An allometric model of the relationship between V as the response variable and dbh and ht as the predictor variables was formulated as

$$ {V}_i={\beta}_0\times {\mathrm{dbh}}_i^{\beta_1}\times {\mathrm{ht}}_i^{\beta_2}+{\varepsilon}_i, $$
(1)

where i indexes individual trees, ε i is a random residual, and the βs are parameters to be estimated. McRoberts and Westfall (2014) documented the global popularity of this model form. They also demonstrated that a set of species-specific models and a non-specific model were nearly indistinguishable with respect to estimates of large-area volume means and their standard errors (SE); McRoberts et al. (2014b) confirmed this result for a sub-tropical Brazilian dataset. Further, the boundaries for Minnesota Survey Unit 1, which are also the boundaries of the study area, were specifically selected to ensure a large degree of within-unit homogeneity with respect to climate, topography, and forest types. Therefore, only a single, non-specific model was considered for this study.

Before model fitting, natural logarithmic (ln) transformations of the response and predictor variables were calculated, and the model was reformulated as

$$ \ln \left({V}_i\right)={\alpha}_0+{\alpha}_1\times \ln \left({\mathrm{dbh}}_i\right)+{\alpha}_2\times \ln \left({\mathrm{ht}}_i\right)+{\varepsilon}_i, $$
(2)

where the αs are parameters to be estimated, and the ε i of Eq. (2) are not necessarily the same ε i as for Eq. (1). The advantages of the transformations were that the model could be expressed in linear form which facilitates estimation of the parameters, and heteroskedasticity was removed, thereby eliminating the necessity of weighted regressions. On the original scale, predictions were calculated as

$$ {\widehat{V}}_i= \exp \left[{\widehat{\alpha}}_0+{\widehat{\alpha}}_1\times \ln \left({\mathrm{dbh}}_i\right)+{\widehat{\alpha}}_2\times \ln \left({h}_i\right)+\frac{{\widehat{\sigma}}_{\varepsilon }}{2}\right], $$
(3)

where \( {\widehat{\sigma}}_{\varepsilon } \) is the residual standard deviation on the ln-ln scale, and the term \( \frac{{\widehat{\sigma}}_{\varepsilon }}{2} \) compensates for bias that accrues when transforming from the ln-ln scale back to the original scale (Baskerville 1972).

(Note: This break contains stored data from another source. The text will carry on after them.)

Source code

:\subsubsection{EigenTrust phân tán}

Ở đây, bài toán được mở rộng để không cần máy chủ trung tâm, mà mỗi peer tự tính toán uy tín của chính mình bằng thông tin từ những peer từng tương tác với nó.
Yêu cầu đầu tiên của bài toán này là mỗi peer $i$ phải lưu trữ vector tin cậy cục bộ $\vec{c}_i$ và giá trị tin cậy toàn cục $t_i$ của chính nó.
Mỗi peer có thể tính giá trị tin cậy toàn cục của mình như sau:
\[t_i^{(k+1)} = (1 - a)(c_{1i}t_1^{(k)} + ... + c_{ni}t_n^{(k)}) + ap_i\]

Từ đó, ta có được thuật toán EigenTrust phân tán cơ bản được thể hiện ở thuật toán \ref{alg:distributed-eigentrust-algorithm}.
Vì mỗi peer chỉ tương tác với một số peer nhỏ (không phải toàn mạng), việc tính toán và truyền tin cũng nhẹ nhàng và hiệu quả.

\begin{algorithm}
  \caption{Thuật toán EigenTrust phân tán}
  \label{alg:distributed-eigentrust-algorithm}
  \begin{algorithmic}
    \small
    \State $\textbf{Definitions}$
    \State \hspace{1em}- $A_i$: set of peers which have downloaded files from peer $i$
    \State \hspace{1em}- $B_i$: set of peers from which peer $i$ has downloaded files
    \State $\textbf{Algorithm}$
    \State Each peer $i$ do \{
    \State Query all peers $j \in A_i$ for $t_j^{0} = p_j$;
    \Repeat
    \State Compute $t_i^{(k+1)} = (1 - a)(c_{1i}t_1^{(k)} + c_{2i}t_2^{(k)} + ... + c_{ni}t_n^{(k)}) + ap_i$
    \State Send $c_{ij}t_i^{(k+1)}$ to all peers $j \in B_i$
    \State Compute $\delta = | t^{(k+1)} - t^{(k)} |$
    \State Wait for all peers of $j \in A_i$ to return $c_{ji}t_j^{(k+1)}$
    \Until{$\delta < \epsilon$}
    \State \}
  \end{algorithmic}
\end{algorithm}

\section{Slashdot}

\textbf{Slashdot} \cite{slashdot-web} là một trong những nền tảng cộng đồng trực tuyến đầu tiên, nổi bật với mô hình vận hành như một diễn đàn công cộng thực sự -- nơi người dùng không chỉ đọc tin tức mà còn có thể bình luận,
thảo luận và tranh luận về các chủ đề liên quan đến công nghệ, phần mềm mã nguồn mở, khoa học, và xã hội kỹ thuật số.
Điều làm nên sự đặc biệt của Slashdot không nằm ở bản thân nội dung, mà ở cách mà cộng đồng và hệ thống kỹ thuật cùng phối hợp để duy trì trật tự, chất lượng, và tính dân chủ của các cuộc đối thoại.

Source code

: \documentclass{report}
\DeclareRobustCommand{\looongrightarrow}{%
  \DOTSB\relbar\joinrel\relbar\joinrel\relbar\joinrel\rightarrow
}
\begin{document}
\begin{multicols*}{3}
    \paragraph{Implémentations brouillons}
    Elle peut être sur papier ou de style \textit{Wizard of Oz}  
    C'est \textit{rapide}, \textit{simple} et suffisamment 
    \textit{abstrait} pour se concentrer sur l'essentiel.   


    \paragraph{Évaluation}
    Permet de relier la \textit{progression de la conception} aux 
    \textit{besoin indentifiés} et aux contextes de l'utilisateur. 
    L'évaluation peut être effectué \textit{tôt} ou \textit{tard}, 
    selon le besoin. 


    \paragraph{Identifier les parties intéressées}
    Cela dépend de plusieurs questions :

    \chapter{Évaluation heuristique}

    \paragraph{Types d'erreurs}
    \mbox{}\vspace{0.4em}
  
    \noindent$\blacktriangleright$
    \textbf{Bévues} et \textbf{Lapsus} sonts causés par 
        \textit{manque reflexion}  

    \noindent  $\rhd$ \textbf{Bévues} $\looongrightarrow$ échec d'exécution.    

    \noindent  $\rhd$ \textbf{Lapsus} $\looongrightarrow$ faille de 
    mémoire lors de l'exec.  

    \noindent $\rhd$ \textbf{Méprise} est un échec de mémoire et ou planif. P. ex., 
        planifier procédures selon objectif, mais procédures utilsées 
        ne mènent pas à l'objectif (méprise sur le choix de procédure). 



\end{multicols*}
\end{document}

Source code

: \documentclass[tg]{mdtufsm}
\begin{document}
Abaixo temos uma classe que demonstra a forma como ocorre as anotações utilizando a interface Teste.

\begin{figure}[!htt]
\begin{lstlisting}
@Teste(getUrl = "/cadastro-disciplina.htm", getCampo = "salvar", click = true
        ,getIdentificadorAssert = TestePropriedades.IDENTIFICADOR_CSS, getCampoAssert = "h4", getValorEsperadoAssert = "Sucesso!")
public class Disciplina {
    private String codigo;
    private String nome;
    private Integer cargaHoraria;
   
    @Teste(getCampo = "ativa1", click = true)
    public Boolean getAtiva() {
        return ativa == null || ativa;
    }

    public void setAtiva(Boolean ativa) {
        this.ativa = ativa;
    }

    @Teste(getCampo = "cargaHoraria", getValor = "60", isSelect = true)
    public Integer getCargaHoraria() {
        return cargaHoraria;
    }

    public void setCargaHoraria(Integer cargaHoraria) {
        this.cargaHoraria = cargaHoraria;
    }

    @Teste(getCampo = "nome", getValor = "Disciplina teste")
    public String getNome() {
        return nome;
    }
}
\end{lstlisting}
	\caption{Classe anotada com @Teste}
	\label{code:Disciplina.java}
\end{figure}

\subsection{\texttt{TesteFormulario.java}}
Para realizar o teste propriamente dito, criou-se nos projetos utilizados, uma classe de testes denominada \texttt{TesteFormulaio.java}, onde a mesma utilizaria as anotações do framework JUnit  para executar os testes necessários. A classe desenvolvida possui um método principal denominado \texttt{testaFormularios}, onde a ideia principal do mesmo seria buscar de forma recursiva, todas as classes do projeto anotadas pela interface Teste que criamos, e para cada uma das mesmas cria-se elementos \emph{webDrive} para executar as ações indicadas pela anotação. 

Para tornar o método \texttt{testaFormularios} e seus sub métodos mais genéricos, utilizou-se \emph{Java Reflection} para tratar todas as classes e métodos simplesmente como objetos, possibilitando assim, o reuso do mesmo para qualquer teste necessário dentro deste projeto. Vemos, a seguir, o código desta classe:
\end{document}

The quality of model fit on both the ln-ln and original scales was assessed in terms of the proportion of the variability explained by the model. On the ln-ln scale, the proportion was calculated and denoted R 2. The predictions were also transformed from the ln-ln scale back to the original scale using Eq. (3), and the proportion of variability explained by the model was denoted pseudo-R 2 because the assumptions underlying R 2 are not completely satisfied when using non-linear models (Anderson-Sprecher 1994).

2.4 Estimators

The simplest approach for estimating large-area parameters is to use the familiar simple random sampling (SRS) estimators,

$$ {\widehat{\mu}}_{\mathrm{SRS}}=\frac{1}{n}{\displaystyle \sum_{j=1}^n{y}_j} $$
(4a)

and

$$ \mathrm{V}\widehat{\mathrm{a}}\mathrm{r}\left({\widehat{\mu}}_{\mathrm{SRS}}\right)=\frac{{\displaystyle \sum_{j=1}^n{\left({y}_j\hbox{-} {\widehat{\mu}}_{\mathrm{SRS}}\right)}^2}}{n\left(n\hbox{-} 1\right)}, $$
(4b)

where n is the total sample size and y j is the observation for the jth plot selected for the sample. The primary advantages of the SRS estimators are that they are intuitive, simple, and unbiased when used with an SRS design; the disadvantage is that variances are frequently large, particularly for highly variable populations and/or small sample sizes. Although \( \mathrm{V}\widehat{\mathrm{a}}\mathrm{r}\left({\widehat{\mu}}_{\mathrm{SRS}}\right) \) from Eq. (4b) may be biased when used with systematic sampling, it is usually conservative in the sense that it overestimates the variance (Särndal et al. 1992, p. 83). For this study, the finite population correction factor was ignored because of the small sampling intensity of approximately one 670 m2 plot per 1200 ha of study area.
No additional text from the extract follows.